──────── Supplied information ────────

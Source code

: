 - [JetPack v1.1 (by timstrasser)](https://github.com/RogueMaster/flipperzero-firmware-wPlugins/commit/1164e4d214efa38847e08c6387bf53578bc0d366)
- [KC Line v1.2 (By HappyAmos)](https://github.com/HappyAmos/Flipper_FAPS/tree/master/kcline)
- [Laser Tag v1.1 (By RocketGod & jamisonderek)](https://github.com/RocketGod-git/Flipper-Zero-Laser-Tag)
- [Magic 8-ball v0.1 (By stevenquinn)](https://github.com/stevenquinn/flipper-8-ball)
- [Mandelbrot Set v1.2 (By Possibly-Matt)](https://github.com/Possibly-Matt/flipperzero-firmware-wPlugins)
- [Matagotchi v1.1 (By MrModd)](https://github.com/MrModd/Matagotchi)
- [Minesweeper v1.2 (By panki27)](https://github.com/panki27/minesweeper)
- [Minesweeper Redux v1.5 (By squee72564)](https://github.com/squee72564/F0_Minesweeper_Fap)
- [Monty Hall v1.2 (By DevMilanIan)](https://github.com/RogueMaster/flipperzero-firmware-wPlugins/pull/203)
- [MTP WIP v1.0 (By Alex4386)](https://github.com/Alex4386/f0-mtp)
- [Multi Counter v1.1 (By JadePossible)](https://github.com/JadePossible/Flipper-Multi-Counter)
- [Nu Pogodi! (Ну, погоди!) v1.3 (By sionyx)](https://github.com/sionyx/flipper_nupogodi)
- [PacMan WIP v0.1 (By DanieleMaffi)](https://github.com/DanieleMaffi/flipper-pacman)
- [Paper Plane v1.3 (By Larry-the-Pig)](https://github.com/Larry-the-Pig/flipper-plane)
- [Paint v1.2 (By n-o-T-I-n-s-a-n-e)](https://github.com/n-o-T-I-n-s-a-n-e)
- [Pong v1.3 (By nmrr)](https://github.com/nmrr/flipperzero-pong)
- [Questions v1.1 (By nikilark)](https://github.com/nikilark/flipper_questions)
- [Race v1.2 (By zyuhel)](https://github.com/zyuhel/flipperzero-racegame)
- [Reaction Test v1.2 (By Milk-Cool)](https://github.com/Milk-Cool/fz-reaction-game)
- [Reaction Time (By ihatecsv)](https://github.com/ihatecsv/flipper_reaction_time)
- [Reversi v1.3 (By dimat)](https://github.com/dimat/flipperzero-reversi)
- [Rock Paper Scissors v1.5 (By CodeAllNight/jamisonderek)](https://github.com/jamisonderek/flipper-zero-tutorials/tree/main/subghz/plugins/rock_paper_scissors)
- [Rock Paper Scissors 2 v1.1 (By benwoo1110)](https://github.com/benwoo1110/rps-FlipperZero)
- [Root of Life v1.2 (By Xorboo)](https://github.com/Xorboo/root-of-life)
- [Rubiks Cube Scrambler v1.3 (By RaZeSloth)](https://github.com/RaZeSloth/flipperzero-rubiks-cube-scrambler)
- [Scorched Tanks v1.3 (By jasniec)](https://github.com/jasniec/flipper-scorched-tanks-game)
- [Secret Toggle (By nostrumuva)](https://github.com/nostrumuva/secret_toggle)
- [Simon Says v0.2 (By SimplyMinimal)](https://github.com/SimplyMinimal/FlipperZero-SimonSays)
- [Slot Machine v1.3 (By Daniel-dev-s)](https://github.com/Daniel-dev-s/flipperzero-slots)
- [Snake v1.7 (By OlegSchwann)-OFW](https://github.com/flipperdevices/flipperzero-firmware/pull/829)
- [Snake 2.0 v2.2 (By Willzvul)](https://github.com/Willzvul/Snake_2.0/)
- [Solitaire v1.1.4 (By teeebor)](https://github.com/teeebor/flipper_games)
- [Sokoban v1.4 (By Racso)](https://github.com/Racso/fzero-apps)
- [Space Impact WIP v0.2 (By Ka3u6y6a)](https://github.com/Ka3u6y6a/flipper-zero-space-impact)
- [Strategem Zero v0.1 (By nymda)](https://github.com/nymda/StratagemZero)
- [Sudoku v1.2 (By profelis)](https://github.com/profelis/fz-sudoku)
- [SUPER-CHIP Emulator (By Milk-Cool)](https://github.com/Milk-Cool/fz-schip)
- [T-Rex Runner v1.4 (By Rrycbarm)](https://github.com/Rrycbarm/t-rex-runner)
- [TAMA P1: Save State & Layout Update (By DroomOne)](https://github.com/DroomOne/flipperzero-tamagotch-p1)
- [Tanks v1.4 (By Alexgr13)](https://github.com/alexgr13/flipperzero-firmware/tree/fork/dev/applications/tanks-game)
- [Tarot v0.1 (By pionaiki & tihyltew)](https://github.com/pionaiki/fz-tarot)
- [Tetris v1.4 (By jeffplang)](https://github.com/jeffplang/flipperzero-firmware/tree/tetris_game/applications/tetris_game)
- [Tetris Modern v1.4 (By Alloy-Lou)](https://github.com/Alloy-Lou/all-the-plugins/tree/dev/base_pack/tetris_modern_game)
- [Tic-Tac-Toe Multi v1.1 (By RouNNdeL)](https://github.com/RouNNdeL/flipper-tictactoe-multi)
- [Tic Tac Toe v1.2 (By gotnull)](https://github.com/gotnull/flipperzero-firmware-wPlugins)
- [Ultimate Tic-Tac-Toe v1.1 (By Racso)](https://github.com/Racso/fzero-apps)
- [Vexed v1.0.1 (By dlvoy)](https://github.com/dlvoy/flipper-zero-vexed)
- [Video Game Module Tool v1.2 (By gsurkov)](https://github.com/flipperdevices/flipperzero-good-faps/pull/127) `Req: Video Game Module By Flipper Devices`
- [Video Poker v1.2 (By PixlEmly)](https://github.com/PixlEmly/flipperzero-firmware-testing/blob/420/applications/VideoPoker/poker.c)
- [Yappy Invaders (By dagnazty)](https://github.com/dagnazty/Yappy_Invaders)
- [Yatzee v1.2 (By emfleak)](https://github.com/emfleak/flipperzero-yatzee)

────────

Search the data above for the word "Scissors", then gather each line in which it appears.

Response to this task.
- [Rock Paper Scissors v1.5 (By CodeAllNight/jamisonderek)](https://github.com/jamisonderek/flipper-zero-tutorials/tree/main/subghz/plugins/rock_paper_scissors)
- [Rock Paper Scissors 2 v1.1 (By benwoo1110)](https://github.com/benwoo1110/rps-FlipperZero)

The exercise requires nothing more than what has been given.